Bug 1670241

Summary:	How gp2 PVs chooses a zone?
Product:	OpenShift Container Platform	Reporter:	Hongkai Liu <hongkliu>
Component:	Storage	Assignee:	Hemant Kumar <hekumar>
Status:	CLOSED WONTFIX	QA Contact:	Liang Xia <lxia>
Severity:	medium	Docs Contact:
Priority:	unspecified
Version:	4.1.0	CC:	aos-bugs, aos-storage-staff, hongkliu, jsafrane, mifiedle
Target Milestone:	---
Target Release:	4.1.0
Hardware:	Unspecified
OS:	Unspecified
Whiteboard:
Fixed In Version:		Doc Type:	If docs needed, set a value
Doc Text:		Story Points:	---
Clone Of:		Environment:
Last Closed:	2019-02-18 20:35:05 UTC	Type:	Bug
Regression:	---	Mount Type:	---
Documentation:	---	CRM:
Verified Versions:		Category:	---
oVirt Team:	---	RHEL 7.3 requirements from Atomic Host:
Cloudforms Team:	---	Target Upstream Version:
Embargoed:

Description Hongkai Liu 2019-01-29 01:57:28 UTC

Description of problem:
3 master and 6 works (m5.4xlarge)
6 workers: 2 in us-east-2a, 2 in us-east-2b, 2 in us-east-2c

75 Statefulsets behaves differently when they are in ONE project and when they are in 75 projects.

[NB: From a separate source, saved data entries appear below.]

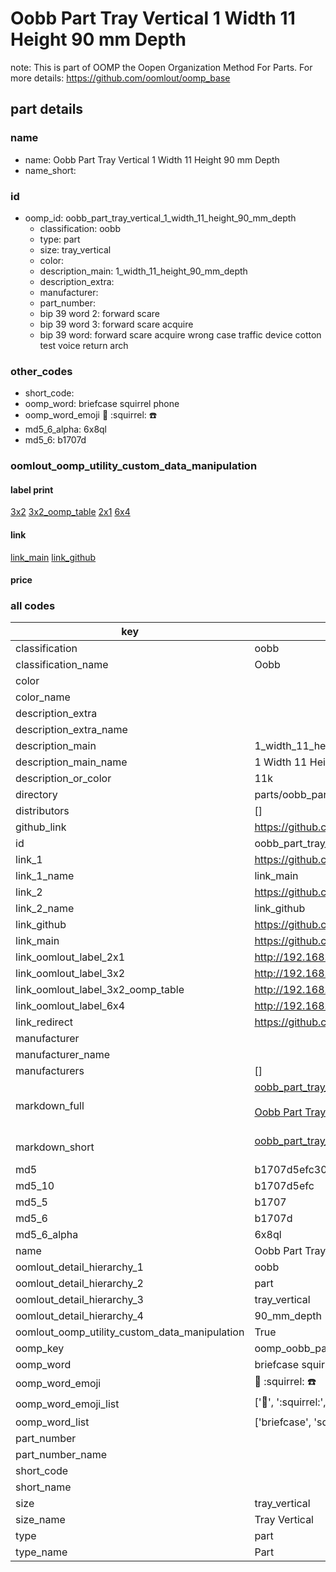 # Oobb Part Tray Vertical 1 Width 11 Height 90 mm Depth  

note: This is part of OOMP the Oopen Organization Method For Parts. For more details: https://github.com/oomlout/oomp_base

##  part details
  







### name
* name: Oobb Part Tray Vertical 1 Width 11 Height 90 mm Depth
* name_short: 
### id
* oomp_id: oobb_part_tray_vertical_1_width_11_height_90_mm_depth
  * classification: oobb
  * type: part
  * size: tray_vertical
  * color: 
  * description_main: 1_width_11_height_90_mm_depth
  * description_extra: 
  * manufacturer: 
  * part_number: 
  * bip 39 word 2: forward scare
  * bip 39 word 3: forward scare acquire
  * bip 39 word: forward scare acquire wrong case traffic device cotton test voice return arch

### other_codes
* short_code: 
* oomp_word: briefcase squirrel phone
* oomp_word_emoji :briefcase: :squirrel: :phone:
* md5_6_alpha: 6x8ql
* md5_6: b1707d






### oomlout_oomp_utility_custom_data_manipulation
#### label print
[3x2](http://192.168.1.245:1112/?label=oomp%206x8ql)
[3x2_oomp_table](http://192.168.1.108:1112/?label=oomp%206x8ql)
[2x1](http://192.168.1.242:1112/?label=oomp%206x8ql)
[6x4](http://192.168.1.55:1112/?label=oomp%206x8ql)    

#### link

[link_main](https://github.com/oomlout/oomlout_oomp_version_1_messy/tree/main/parts/oobb_part_tray_vertical_1_width_11_height_90_mm_depth) [link_github](https://github.com/oomlout/oomlout_oomp_version_1_messy/tree/main/parts/oobb_part_tray_vertical_1_width_11_height_90_mm_depth)                             

#### price







### all codes 
| key | value |  
| --- | --- |  
| classification | oobb |  
| classification_name | Oobb |  
| color |  |  
| color_name |  |  
| description_extra |  |  
| description_extra_name |  |  
| description_main | 1_width_11_height_90_mm_depth |  
| description_main_name | 1 Width 11 Height 90 mm Depth |  
| description_or_color | 11k |  
| directory | parts/oobb_part_tray_vertical_1_width_11_height_90_mm_depth |  
| distributors | [] |  
| github_link | https://github.com/oomlout/oomlout_oomp_part_src/tree/main/parts/oobb_part_tray_vertical_1_width_11_height_90_mm_depth |  
| id | oobb_part_tray_vertical_1_width_11_height_90_mm_depth |  
| link_1 | https://github.com/oomlout/oomlout_oomp_version_1_messy/tree/main/parts/oobb_part_tray_vertical_1_width_11_height_90_mm_depth |  
| link_1_name | link_main |  
| link_2 | https://github.com/oomlout/oomlout_oomp_version_1_messy/tree/main/parts/oobb_part_tray_vertical_1_width_11_height_90_mm_depth |  
| link_2_name | link_github |  
| link_github | https://github.com/oomlout/oomlout_oomp_version_1_messy/tree/main/parts/oobb_part_tray_vertical_1_width_11_height_90_mm_depth |  
| link_main | https://github.com/oomlout/oomlout_oomp_version_1_messy/tree/main/parts/oobb_part_tray_vertical_1_width_11_height_90_mm_depth |  
| link_oomlout_label_2x1 | http://192.168.1.242:1112/?label=oomp%206x8ql |  
| link_oomlout_label_3x2 | http://192.168.1.245:1112/?label=oomp%206x8ql |  
| link_oomlout_label_3x2_oomp_table | http://192.168.1.108:1112/?label=oomp%206x8ql |  
| link_oomlout_label_6x4 | http://192.168.1.55:1112/?label=oomp%206x8ql |  
| link_redirect | https://github.com/oomlout/oomlout_oomp_version_1_messy/tree/main/parts/oobb_part_tray_vertical_1_width_11_height_90_mm_depth |  
| manufacturer |  |  
| manufacturer_name |  |  
| manufacturers | [] |  
| markdown_full | [oobb_part_tray_vertical_1_width_11_height_90_mm_depth](none)<br>[](none)<br>[Oobb Part Tray Vertical 1 Width 11 Height 90 Mm Depth](none)<br><br> |  
| markdown_short | [oobb_part_tray_vertical_1_width_11_height_90_mm_depth](none)<br><br> |  
| md5 | b1707d5efc30c7979b119fea047012de |  
| md5_10 | b1707d5efc |  
| md5_5 | b1707 |  
| md5_6 | b1707d |  
| md5_6_alpha | 6x8ql |  
| name | Oobb Part Tray Vertical 1 Width 11 Height 90 mm Depth |  
| oomlout_detail_hierarchy_1 | oobb |  
| oomlout_detail_hierarchy_2 | part |  
| oomlout_detail_hierarchy_3 | tray_vertical |  
| oomlout_detail_hierarchy_4 | 90_mm_depth |  
| oomlout_oomp_utility_custom_data_manipulation | True |  
| oomp_key | oomp_oobb_part_tray_vertical_1_width_11_height_90_mm_depth |  
| oomp_word | briefcase squirrel phone |  
| oomp_word_emoji | :briefcase: :squirrel: :phone: |  
| oomp_word_emoji_list | [':briefcase:', ':squirrel:', ':phone:'] |  
| oomp_word_list | ['briefcase', 'squirrel', 'phone'] |  
| part_number |  |  
| part_number_name |  |  
| short_code |  |  
| short_name |  |  
| size | tray_vertical |  
| size_name | Tray Vertical |  
| type | part |  
| type_name | Part |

How does a gp2 PV choose its availability zone when it gets created?
What is the difference between one project and 75 projects?

Version-Release number of selected component (if applicable):
# oc get clusterversion version -o json | jq -r .status.desired
{
  "image": "registry.svc.ci.openshift.org/ocp/release@sha256:ef5a60a10812f2fa1e4c93a5042c1520ca55675f9b4085b08579510d71031047",
  "version": "4.0.0-0.nightly-2019-01-25-205123"
}

How reproducible: 3/3

Steps to Reproduce:
1.
2.
3.

Actual results:


Expected results:

Master Log:

Node Log (of failed PODs):

PV Dump:

PVC Dump:

StorageClass Dump (if StorageClass used by PV/PVC):

Additional info:



75 project, each has one statefulset with 2 and each pod has a PVC gernated by `volumeClaimTemplates`
# oc get pv --no-headers | wc -l
150
# oc get pod --all-namespaces | grep clusterb | grep Running | wc -l
150
# oc describe pv | grep zone  | grep 2a | wc -l
50
# oc describe pv | grep zone  | grep 2b | wc -l
50
# oc describe pv | grep zone  | grep 2c | wc -l
50


However, if 1 project has all 75 statefulsets.
# oc describe pv | grep zone  | grep 2a | wc -l
50
# oc describe pv | grep zone  | grep 2b | wc -l
0
# oc describe pv | grep zone  | grep 2c | wc -l
75

# oc describe pod -n clusteraproject37                            web0-0
Name:               web0-0
Namespace:          clusteraproject37
Priority:           0
PriorityClassName:  <none>
Node:               <none>
Labels:             app=server0
                    controller-revision-hash=web0-7c994b8d69
                    statefulset.kubernetes.io/pod-name=web0-0
Annotations:        openshift.io/scc=restricted
Status:             Pending
IP:                 
Controlled By:      StatefulSet/web0
Containers:
  server:
    Image:      openshift/hello-openshift
    Port:       8080/TCP
    Host Port:  0/TCP
    Limits:
      cpu:     1
      memory:  256Mi
    Requests:
      cpu:        500m
      memory:     128Mi
    Environment:  <none>
    Mounts:
      /mydata from www (rw)
      /var/run/secrets/kubernetes.io/serviceaccount from default-token-z6hvb (ro)
Conditions:
  Type           Status
  PodScheduled   False 
Volumes:
  www:
    Type:       PersistentVolumeClaim (a reference to a PersistentVolumeClaim in the same namespace)
    ClaimName:  www-web0-0
    ReadOnly:   false
  default-token-z6hvb:
    Type:        Secret (a volume populated by a Secret)
    SecretName:  default-token-z6hvb
    Optional:    false
QoS Class:       Burstable
Node-Selectors:  <none>
Tolerations:     node.kubernetes.io/memory-pressure:NoSchedule
Events:
  Type     Reason            Age                 From               Message
  ----     ------            ----                ----               -------
  Warning  FailedScheduling  14m (x25 over 14m)  default-scheduler  pod has unbound PersistentVolumeClaims (repeated 6 times)
  Warning  FailedScheduling  4m (x356 over 12m)  default-scheduler  0/9 nodes are available: 2 node(s) had no available volume zone, 3 node(s) had taints that the pod didn't tolerate, 4 node(s) exceed max volume count.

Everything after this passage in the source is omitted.